If you haven’t heard the term before, the Internet of Things basically refers to how devices, appliances, and vehicles are increasingly designed to capture data and personal information, send it to the internet, and improve efficiency or assist with decision making. Is this a good thing? Are there risks?
In our latest Watchdog Report Big Bite Edition—our first video podcast—we’re on location around Washington D.C. discussing our new report on the societal benefits—and potential risks—of the Internet of Things:
Want to get a peek behind the scenes? Check out the photos below and read why we were on the mall, at the Department of Labor, up on our roof, and in our parking garage.
What are some common types of connected devices?

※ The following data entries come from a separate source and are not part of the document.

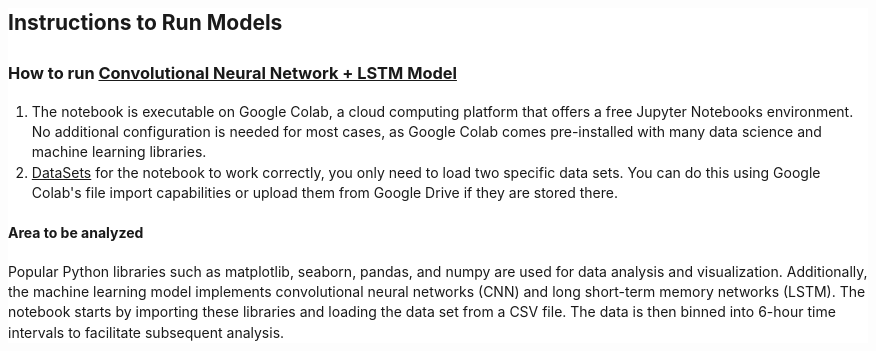 

## Instructions to Run Models  


### How to run [Convolutional Neural Network + LSTM Model](https://github.com/jbric16/FlameForecast_Project/tree/main/deep_learning)

1. The notebook is executable on Google Colab, a cloud computing platform that offers a free Jupyter Notebooks environment. No additional configuration is needed for most cases, as Google Colab comes pre-installed with many data science and machine learning libraries.
2. [DataSets](https://github.com/jbric16/FlameForecast_Project/tree/main/deep_learning/Datasets) for the notebook to work correctly, you only need to load two specific data sets. You can do this using Google Colab's file import capabilities or upload them from Google Drive if they are stored there.



#### Area to be analyzed 

Popular Python libraries such as matplotlib, seaborn, pandas, and numpy are used for data analysis and visualization. Additionally, the machine learning model implements convolutional neural networks (CNN) and long short-term memory networks (LSTM). The notebook starts by importing these libraries and loading the data set from a CSV file. The data is then binned into 6-hour time intervals to facilitate subsequent analysis.

<p align="center">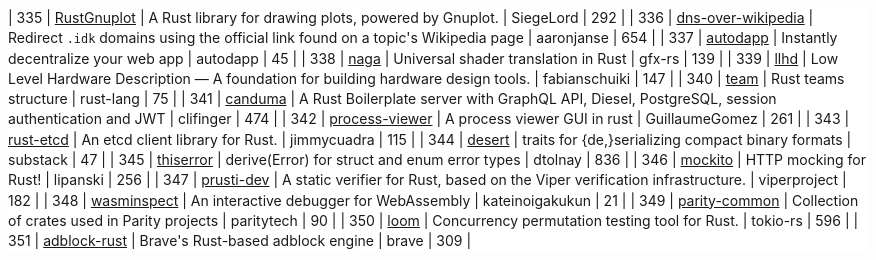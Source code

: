 | 335  | [RustGnuplot](https://github.com/SiegeLord/RustGnuplot)                                                 | A Rust library for drawing plots, powered by Gnuplot.                                                                                                                                                 | SiegeLord               | 292   |
| 336  | [dns-over-wikipedia](https://github.com/aaronjanse/dns-over-wikipedia)                                  | Redirect `.idk` domains using the official link found on a topic's Wikipedia page                                                                                                                     | aaronjanse              | 654   |
| 337  | [autodapp](https://github.com/autodapp/autodapp)                                                        | Instantly decentralize your web app                                                                                                                                                                   | autodapp                | 45    |
| 338  | [naga](https://github.com/gfx-rs/naga)                                                                  | Universal shader translation in Rust                                                                                                                                                                  | gfx-rs                  | 139   |
| 339  | [llhd](https://github.com/fabianschuiki/llhd)                                                           | Low Level Hardware Description — A foundation for building hardware design tools.                                                                                                                     | fabianschuiki           | 147   |
| 340  | [team](https://github.com/rust-lang/team)                                                               | Rust teams structure                                                                                                                                                                                  | rust-lang               | 75    |
| 341  | [canduma](https://github.com/clifinger/canduma)                                                         | A Rust Boilerplate server with GraphQL API, Diesel, PostgreSQL, session authentication and JWT                                                                                                        | clifinger               | 474   |
| 342  | [process-viewer](https://github.com/GuillaumeGomez/process-viewer)                                      | A process viewer GUI in rust                                                                                                                                                                          | GuillaumeGomez          | 261   |
| 343  | [rust-etcd](https://github.com/jimmycuadra/rust-etcd)                                                   | An etcd client library for Rust.                                                                                                                                                                      | jimmycuadra             | 115   |
| 344  | [desert](https://github.com/substack/desert)                                                            | traits for {de,}serializing compact binary formats                                                                                                                                                    | substack                | 47    |
| 345  | [thiserror](https://github.com/dtolnay/thiserror)                                                       | derive(Error) for struct and enum error types                                                                                                                                                         | dtolnay                 | 836   |
| 346  | [mockito](https://github.com/lipanski/mockito)                                                          | HTTP mocking for Rust!                                                                                                                                                                                | lipanski                | 256   |
| 347  | [prusti-dev](https://github.com/viperproject/prusti-dev)                                                | A static verifier for Rust, based on the Viper verification infrastructure.                                                                                                                           | viperproject            | 182   |
| 348  | [wasminspect](https://github.com/kateinoigakukun/wasminspect)                                           | An interactive debugger for WebAssembly                                                                                                                                                               | kateinoigakukun         | 21    |
| 349  | [parity-common](https://github.com/paritytech/parity-common)                                            | Collection of crates used in Parity projects                                                                                                                                                          | paritytech              | 90    |
| 350  | [loom](https://github.com/tokio-rs/loom)                                                                | Concurrency permutation testing tool for Rust.                                                                                                                                                        | tokio-rs                | 596   |
| 351  | [adblock-rust](https://github.com/brave/adblock-rust)                                                   | Brave's Rust-based adblock engine                                                                                                                                                                     | brave                   | 309   |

Out on the National Mall, our Chief Technologist Naba Barkakati and the Watchdog Report podcast host Sarah Kaczmarek discussed fitness trackers—an illustrative example of how the Internet of Things operates. They also talked about a wider swath of connected devices, including smart thermostats and jet planes.
How secure is our personal information?
On the roof of our headquarters building, we met Greg Wilshusen, a director in our Information Technology team, to discuss information security. He explained how consumers, businesses, organizations, and the government need to think about securing and protecting their information while using connected devices.
Is your car smart?
Dave Wise, a director in our Physical Infrastructure team, and Sarah discussed smart cars in Sarah’s questionably intelligent car. Dave talked about the potential safety benefits from connected cars, as well as the frightening possibility that they could be hacked.
What are connected communities?
Mark Goldstein, another director in our Physical Infrastructure team, met with Sarah in GAO’s basement parking garage to discuss smart parking lots. He also explained how the Internet of Things can connect communities by embedding smart components in a number of items—for example, smarter street lights that brighten or dim depending on the presence of traffic or pedestrians.
What will the Internet of Things mean for the workforce?
Oliver Richard, our Chief Economist spoke in front of the Department of Labor’s headquarters building about how the Internet of Things may improve worker efficiency, as well as the possibility of robots and automation eliminating certain jobs.